Another suicide in the Godwin-Shelley circle ...
And then, in the close Shelley-Godwin-Wollstonecraft
circle there was another suicide attempt, another one, like Harriet Westbrook
Shelley’s, that was sadly successful. Early in my research on Mary Shelley I
learned, of course, about Mary Wollstonecraft’s first child, her daughter
Fanny, named in honor of Mary’s dear friend from girlhood, Fanny Blood.

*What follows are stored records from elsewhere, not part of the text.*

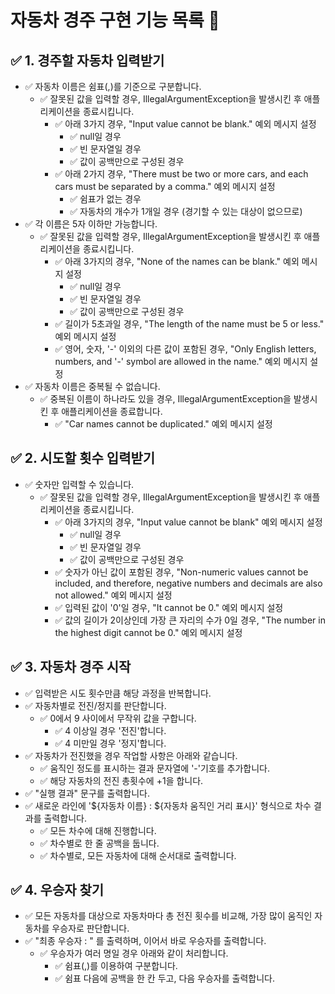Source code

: # 자동차 경주 구현 기능 목록 📜

## ✅ 1. 경주할 자동차 입력받기

- ✅ 자동차 이름은 쉼표(,)를 기준으로 구분합니다.
    - ✅ 잘못된 값을 입력할 경우, IllegalArgumentException을 발생시킨 후 애플리케이션을 종료시킵니다.
        - ✅ 아래 3가지 경우, "Input value cannot be blank." 예외 메시지 설정
            - ✅ null일 경우
            - ✅ 빈 문자열일 경우
            - ✅ 값이 공백만으로 구성된 경우
        - ✅ 아래 2가지 경우, "There must be two or more cars, and each cars must be separated by a comma." 예외 메시지 설정
            - ✅ 쉼표가 없는 경우
            - ✅ 자동차의 개수가 1개일 경우 (경기할 수 있는 대상이 없으므로)
- ✅ 각 이름은 5자 이하만 가능합니다.
    - ✅ 잘못된 값을 입력할 경우, IllegalArgumentException을 발생시킨 후 애플리케이션을 종료시킵니다.
        - ✅ 아래 3가지의 경우, "None of the names can be blank." 예외 메시지 설정
            - ✅ null일 경우
            - ✅ 빈 문자열일 경우
            - ✅ 값이 공백만으로 구성된 경우
        - ✅ 길이가 5초과일 경우, "The length of the name must be 5 or less." 예외 메시지 설정
        - ✅ 영어, 숫자, '-' 이외의 다른 값이 포함된 경우, "Only English letters, numbers, and '-' symbol are allowed in the name." 예외
          메시지 설정
- ✅ 자동차 이름은 중복될 수 없습니다.
    - ✅ 중복된 이름이 하나라도 있을 경우, IllegalArgumentException을 발생시킨 후 애플리케이션을 종료합니다.
        - ✅ "Car names cannot be duplicated." 예외 메시지 설정

## ✅ 2. 시도할 횟수 입력받기

- ✅ 숫자만 입력할 수 있습니다.
    - ✅ 잘못된 값을 입력할 경우, IllegalArgumentException을 발생시킨 후 애플리케이션을 종료시킵니다.
        - ✅ 아래 3가지의 경우, "Input value cannot be blank" 예외 메시지 설정
            - ✅ null일 경우
            - ✅ 빈 문자열일 경우
            - ✅ 값이 공백만으로 구성된 경우
        - ✅ 숫자가 아닌 값이 포함된 경우, "Non-numeric values cannot be included, and therefore, negative numbers and decimals are
          also not allowed." 예외 메시지 설정
        - ✅ 입력된 값이 '0'일 경우, "It cannot be 0." 예외 메시지 설정
        - ✅ 값의 길이가 2이상인데 가장 큰 자리의 수가 0일 경우, "The number in the highest digit cannot be 0." 예외 메시지 설정

## ✅ 3. 자동차 경주 시작

- ✅ 입력받은 시도 횟수만큼 해당 과정을 반복합니다.
- ✅ 자동차별로 전진/정지를 판단합니다.
    - ✅ 0에서 9 사이에서 무작위 값을 구합니다.
        - ✅ 4 이상일 경우 '전진'합니다.
        - ✅ 4 미만일 경우 '정지'합니다.
- ✅ 자동차가 전진했을 경우 작업할 사항은 아래와 같습니다.
    - ✅ 움직인 정도를 표시하는 결과 문자열에 '-'기호를 추가합니다.
    - ✅ 해당 자동차의 전진 총횟수에 +1을 합니다.
- ✅ "실행 결과" 문구를 출력합니다.
- ✅ 새로운 라인에 '${자동차 이름} : ${자동차 움직인 거리 표시}' 형식으로 차수 결과를 출력합니다.
    - ✅ 모든 차수에 대해 진행합니다.
    - ✅ 차수별로 한 줄 공백을 둡니다.
    - ✅ 차수별로, 모든 자동차에 대해 순서대로 출력합니다.

## ✅ 4. 우승자 찾기

- ✅ 모든 자동차를 대상으로 자동차마다 총 전진 횟수를 비교해, 가장 많이 움직인 자동차를 우승자로 판단합니다.
- ✅ "최종 우승자 : " 를 출력하며, 이어서 바로 우승자를 출력합니다.
    - ✅ 우승자가 여러 명일 경우 아래와 같이 처리합니다.
        - ✅ 쉼표(,)를 이용하여 구분합니다.
        - ✅ 쉼표 다음에 공백을 한 칸 두고, 다음 우승자를 출력합니다.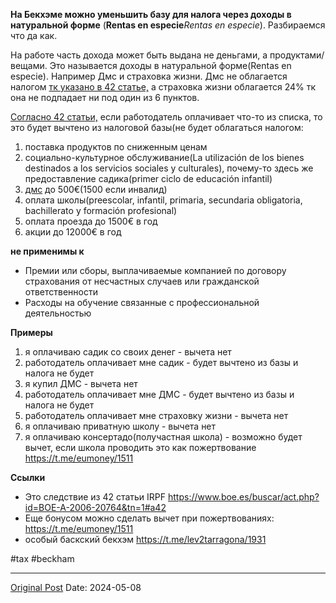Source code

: **На Бекхэме можно уменьшить базу для налога через доходы в натуральной форме** (**Rentas en especie***Rentas en especie*). Разбираемся что да как.

На работе часть дохода может быть выдана не деньгами, а продуктами/вещами. Это называется доходы в натуральной форме(Rentas en especie). Например Дмс и страховка жизни. Дмс не облагается налогом [тк указано в 42 статье,](https://www.boe.es/buscar/act.php?id=BOE-A-2006-20764&tn=1#a42) а страховка жизни облагается 24% тк она не подпадает ни под один из 6 пунктов.

[Согласно 42 статьи,](https://www.boe.es/buscar/act.php?id=BOE-A-2006-20764&tn=1#a42) если работодатель оплачивает что-то из списка, то это будет вычтено из налоговой базы(не будет облагаться налогом:
1. поставка продуктов по сниженным ценам
2. социально-культурное обслуживание(La utilización de los bienes destinados a los servicios sociales y culturales), почему-то здесь же  предоставление садика(primer ciclo de educación infantil)
3. [дмс](496.md) до 500€(1500 если инвалид)
4. оплата школы(preescolar, infantil, primaria, secundaria obligatoria, bachillerato y formación profesional)
5. оплата проезда до 1500€ в год
6. акции до 12000€ в год

**не применимы к**
- Премии или сборы, выплачиваемые компанией по договору страхования от несчастных случаев или гражданской ответственности
- Расходы на обучение связанные с профессиональной деятельностью

**Примеры**
1. я оплачиваю садик со своих денег - вычета нет
2. работодатель  оплачивает мне садик - будет вычтено из базы и налога не будет
3. я купил ДМС - вычета нет
4. работодатель оплачивает мне ДМС - будет вычтено из базы и налога не будет
5. работодатель оплачивает мне страховку жизни - вычета нет
6. я оплачиваю приватную школу - вычета нет
7. я оплачиваю консертадо(получастная школа) - возможно будет вычет, если школа проводить это как пожертвование  https://t.me/eumoney/1511

**Ссылки**
- Это следствие из 42 статьи IRPF https://www.boe.es/buscar/act.php?id=BOE-A-2006-20764&tn=1#a42
- Еще бонусом можно сделать вычет при пожертвованиях: https://t.me/eumoney/1511
- особый баскский бекхэм https://t.me/lev2tarragona/1931

#tax #beckham

---
[Original Post](https://t.me/lev2tarragona/2183)
Date: 2024-05-08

I’ve already written about the context of Fanny’s
conception—her mother’s affair with American Gilbert Imlay, who, as we
remember, eventually abandoned mother and daughter and vanished into the mists
of history. I’ve written, too, about how when Fanny, born in May 1794, was
still a little girl, she and her mother joined lives with William Godwin, who
soon married Mary when she once again became pregnant, this time with the
daughter she would never know, the daughter who would become Mary
Wollstonecraft Godwin Shelley.
The early biographers of William Godwin and Percy Bysshe
Shelley and Mary Wollstonecraft and Mary Shelley do not say much about Fanny.
She was, in their view, a minor player. A character actor. A young woman who,
unlike so many of the others, apparently had no literary or artistic talents. A
young woman who, it seems, was physically ordinary. Nothing special. Just, you
know, a human being. Oh, she had a kind heart. That sort of thing.
And I confess that throughout my years of research, I
also consigned Fanny to the corners of the story. Far more interesting to me
were the lives of the others—the lives of historical and literary significance.
Sure, it was sad when she left home in October 1816—she was just twenty years
old—and traveled nearly 200 miles west to Swansea, Wales, all of it by coach, where
she executed her plan to kill herself. But, I fear, I was more interested in
the reactions of the others in her
life. How Bysshe dashed off to look for her, how Godwin tried to cover it all
up (how embarrassing, a suicide in
the family!), how Mary (19) and Claire Clairmont (18) responded.
In my elaborate trip to Europe in the spring of 1999,
I made no plans to go to Swansea (which lies about 130 miles south of
Porthmadog in Wales, a place I did visit and have written about). As I look at travel
maps now, I see that there is no direct train connection between the two towns.
It would have taken about six and a half hours to make all the connections. The
bus is no better. Seven and a half hours. I suppose I could have rented a car,
but I was afraid to do that—all that driving on the left stuff; I figured I’d
hit someone head-on after a mile or so.
Still, as I sit and type today, I know for certain
that if something “significant” had happened in Swansea, I would have figured
out how to get there. I would have done it.